My intuition is that Margaret Lemos is right. That is, I do not see a meaningful reason to exclude some facts from the due process requirement. Given that trademarks are regulated under the Commerce Clause, this argument would directly apply here. That is, a federal court could only constitutionally convict a counterfeiter if the prosecutor can show that one of two things happened: 1) The counterfeit goods made use of the channels or instrumentalities of interstate commerce. 2) The counterfeit goods affected interstate commerce. It is quite possible that most cases that have resulted in convictions would have met this test, but this would have to be made explicit in the future to conform with due process.
Taking this a step further, however, we also have to look at how Margaret’s argument in the Commerce Clause context may be relevant to the IP Clause and criminal sanctions for copyright infringement.

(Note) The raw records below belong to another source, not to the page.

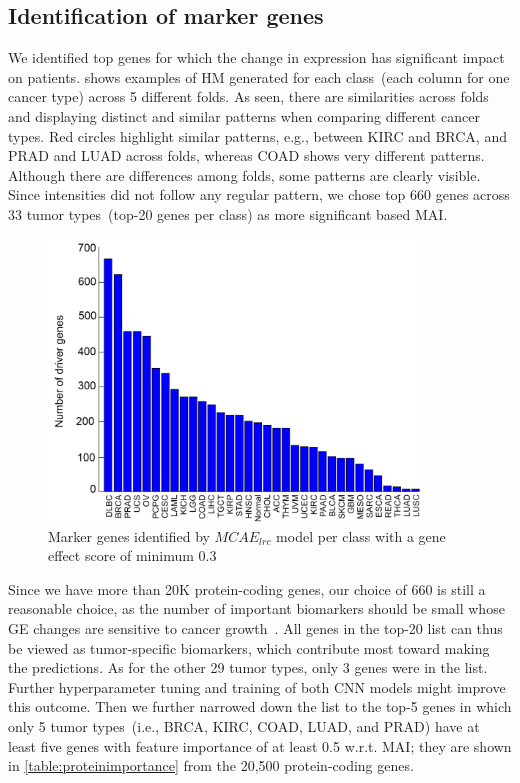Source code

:\subsection{Identification of marker genes}
We identified top genes for which the change in expression has significant impact on patients.  shows examples of HM generated for each class~(each column for one cancer type) across 5 different folds. As seen, there are similarities across folds and displaying distinct and similar patterns when comparing different cancer types. Red circles highlight similar patterns, e.g., between KIRC and BRCA, and PRAD and LUAD across folds, whereas COAD shows very different patterns. Although there are differences among folds, some patterns are clearly visible. Since intensities did not follow any regular pattern, we chose top 660 genes across 33 tumor types~(top-20 genes per class) as more significant based MAI. 

\begin{figure}
    \centering
	\includegraphics[width=0.7\linewidth,height=75mm]{images/driver_genes.png}
	\caption{Marker genes identified by $MCAE_{lrc}$ model per class with a gene effect score of minimum 0.3}
    \label{fig:dg_cnn}
\end{figure}

\hspace*{3.5mm} Since we have more than 20K protein-coding genes, our choice of 660 is still a reasonable choice, as the number of important biomarkers should be small whose GE changes are sensitive to cancer growth~\cite{zuo2019identification}. All genes in the top-20 list can thus be viewed as tumor-specific biomarkers, which contribute most toward making the predictions. As for the other 29 tumor types, only 3 genes were in the list. Further hyperparameter tuning and training of both CNN models might improve this outcome. Then we further narrowed down the list to the top-5 genes in which only 5 tumor types~(i.e., BRCA, KIRC, COAD, LUAD, and PRAD) have at least five genes with feature importance of at least 0.5 w.r.t. MAI; they are shown in \cref{table:proteinimportance} from the 20,500 protein-coding genes. 

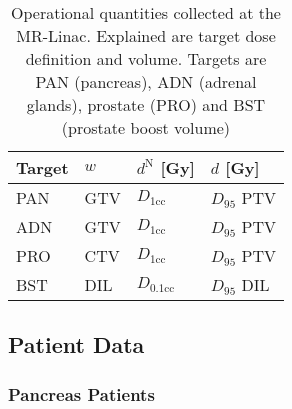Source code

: \documentclass[\relativeRoot/ada.tex]{subfiles}
\begin{document}
\begin{table}[!htb]
    \centering
    \caption{Operational quantities collected at the MR-Linac. Explained are target dose definition and volume. Targets are PAN (pancreas), ADN (adrenal glands), prostate (PRO) and BST (prostate boost volume)}
    \begin{tabular}{l|lll}
    \toprule
        Target & $w$ & $d^{\text{N}}$ [Gy] & $d$ [Gy] \\
    \midrule
       PAN & GTV & $D_{1\text{cc}}$   & $D_{95}$ PTV \\
       ADN & GTV & $D_{1\text{cc}}$   & $D_{95}$ PTV \\
       PRO & CTV & $D_{1\text{cc}}$   & $D_{95}$ PTV \\
       BST & DIL & $D_{0.1\text{cc}}$ & $D_{95}$ DIL \\
     
    \bottomrule
    \end{tabular}
    \label{tab:operational_quantity}
\end{table}

\subsection{Patient Data}

\subsubsection{Pancreas Patients}
\end{document}
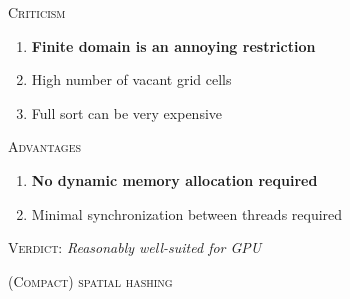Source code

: \documentclass[14pt]{beamer}
\begin{document}
\begin{frame}
\centering
{
\begin{minipage}[c][.7\textheight][t]{.9\textwidth}
\centering
\scriptsize
\textsc{Criticism}\\[.3em]

\raggedright
\begin{enumerate}
\item \textbf{Finite domain is an annoying restriction}
\item High number of vacant grid cells
\item Full sort can be very expensive
\end{enumerate}

\pause
\centering
\vspace{1em}
\textsc{Advantages}\\[.3em]

\raggedright
\begin{enumerate}
\item {\bf No dynamic memory allocation required}
\item Minimal synchronization between threads required
\end{enumerate}

\vfill
\centering
\textsc{Verdict:} {\em Reasonably well-suited for GPU}
\end{minipage}
}
\end{frame}


\begin{frame}
\centering
{
\begin{minipage}[c][.7\textheight][c]{.9\textwidth}
\centering
\textsc{(Compact) spatial hashing}
\end{minipage}
}
\end{frame}
\end{document}
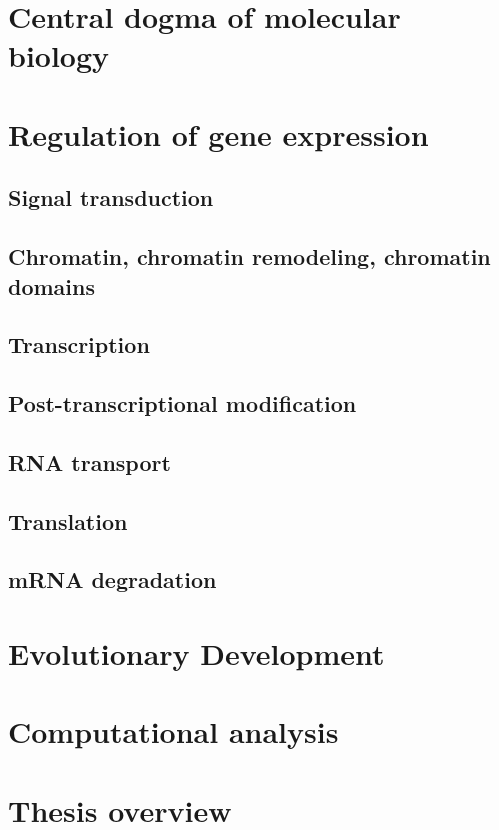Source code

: \section{Central dogma of molecular biology}

\section{Regulation of gene expression}
\subsection{Signal transduction}
\subsection{Chromatin, chromatin remodeling, chromatin domains}
\subsection{Transcription}
\subsection{Post-transcriptional modification}
\subsection{RNA transport}
\subsection{Translation}
\subsection{mRNA degradation}

\section{Evolutionary Development}

\section{Computational analysis}

\section{Thesis overview}
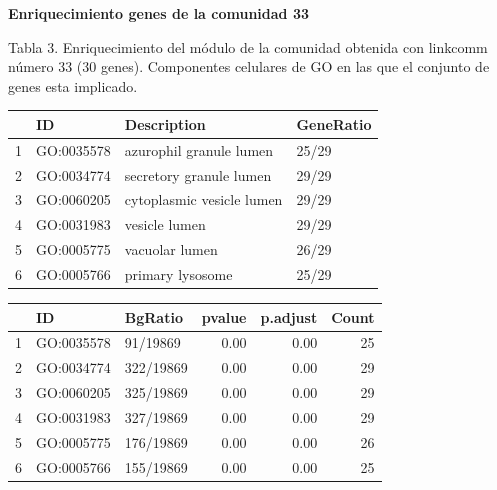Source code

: \newpage

\textbf{Enriquecimiento genes de la comunidad 33}

 Tabla 3. Enriquecimiento del módulo de la comunidad obtenida con linkcomm número 33 (30 genes). Componentes celulares de GO en las que el conjunto de genes esta implicado.

\hfill

\begin{table}[ht]
\centering
\begin{tabular}{rlll}
  \hline
 & ID & Description & GeneRatio \\ 
  \hline
1 & GO:0035578 & azurophil granule lumen & 25/29 \\ 
  2 & GO:0034774 & secretory granule lumen & 29/29 \\ 
  3 & GO:0060205 & cytoplasmic vesicle lumen & 29/29 \\ 
  4 & GO:0031983 & vesicle lumen & 29/29 \\ 
  5 & GO:0005775 & vacuolar lumen & 26/29 \\ 
  6 & GO:0005766 & primary lysosome & 25/29 \\ 
   \hline
\end{tabular}
\end{table}

\begin{table}[ht]
\centering
\begin{tabular}{rllrrr}
  \hline
 & ID & BgRatio & pvalue & p.adjust & Count \\ 
  \hline
1 & GO:0035578 & 91/19869 & 0.00 & 0.00 &  25 \\ 
  2 & GO:0034774 & 322/19869 & 0.00 & 0.00 &  29 \\ 
  3 & GO:0060205 & 325/19869 & 0.00 & 0.00 &  29 \\ 
  4 & GO:0031983 & 327/19869 & 0.00 & 0.00 &  29 \\ 
  5 & GO:0005775 & 176/19869 & 0.00 & 0.00 &  26 \\ 
  6 & GO:0005766 & 155/19869 & 0.00 & 0.00 &  25 \\ 
   \hline
\end{tabular}
\end{table}

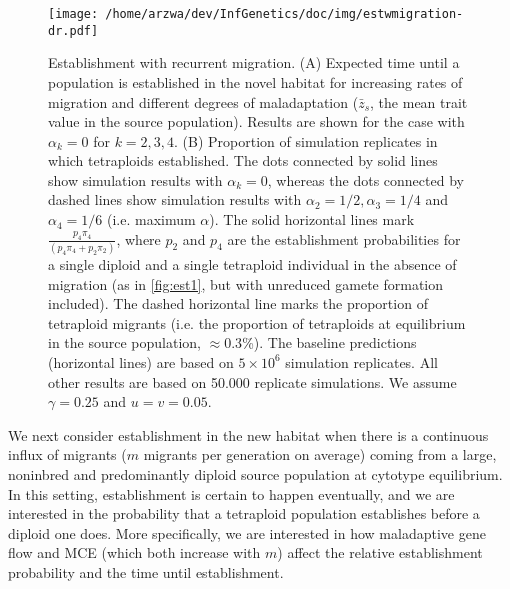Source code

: \documentclass[12pt,a4paper]{article}
\begin{document}
\begin{figure}[t]
\centering
\texttt{[image: /home/arzwa/dev/InfGenetics/doc/img/estwmigration-dr.pdf]}
\caption{
    Establishment with recurrent migration.
    (A) Expected time until a population is established in the novel habitat
    for increasing rates of migration and different degrees of maladaptation
    ($\bar{z}_s$, the mean trait value in the source population). Results are
    shown for the case with $\alpha_k = 0$ for $k=2,3,4$. 
    (B) Proportion of simulation replicates in which tetraploids established.
    The dots connected by solid lines show simulation results with
    $\alpha_k=0$, whereas the dots connected by dashed lines
    show simulation results with $\alpha_2=1/2, \alpha_3=1/4$ and
    $\alpha_4=1/6$ (i.e. maximum $\alpha$).
    The solid horizontal lines mark $\frac{p_4\pi_4}{(p_4\pi_4 + p_2\pi_2)}$,
    where $p_2$ and $p_4$ are the establishment probabilities for a single
    diploid and a single tetraploid individual in the absence of migration (as
    in \cref{fig:est1}, but with unreduced gamete formation included). 
    The dashed horizontal line marks the proportion of tetraploid migrants
    (i.e. the proportion of tetraploids at equilibrium in the source
    population, $\approx 0.3$\%).
    The baseline predictions (horizontal lines) are based on $5\times 10^6$
    simulation replicates.
    All other results are based on 50.000 replicate simulations.
    We assume $\gamma=0.25$ and $u=v=0.05$.
    \label{fig:estwmig}}
\end{figure}

We next consider establishment in the new habitat when there is a continuous
influx of migrants ($m$ migrants per generation on average) coming from a large,
noninbred and predominantly diploid source population at cytotype equilibrium.
In this setting, establishment is certain to happen eventually, and we are
interested in the probability that a tetraploid population establishes before a
diploid one does.
More specifically, we are interested in how maladaptive gene flow and MCE
(which both increase with $m$) affect the relative establishment probability
and the time until establishment.
\end{document}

There has been some very interesting work on the constitutional dimensions of IP in recent years. In particular, scholars like Jeanne Fromer and Larry Solum have argued that the IP Clause needs to be read not just as enabling but in fact also as limiting. So for instance, Jeanne has explained that Congress can only promote science and the useful arts by securing rights for limited times, not also by passing other laws that promote the ends of the IP Clause but subvert its means.
With that in mind, I have been thinking about what happens if we combine Margaret’s theory with that understanding of the IP Clause. What that would probably look like is to ask the question in every criminal copyright case whether the prosecutor can show beyond a reasonable doubt that convicting a particular defendant serves to further the purposes of the IP Clause, which could become a rather complex analysis depending on the case.
While not necessarily invalidating current criminal statutes for IP infringement, setting these additional requirements could significantly increase both the burden and workload of prosecutors involved in such cases. Given that the number of federal cases brought in these areas is already limited, such obligations could bring criminal prosecutions in IP to a near-standstill. This effect may be further increased if other constitutional problems than due process come to the surface as exploration of these issues proceeds.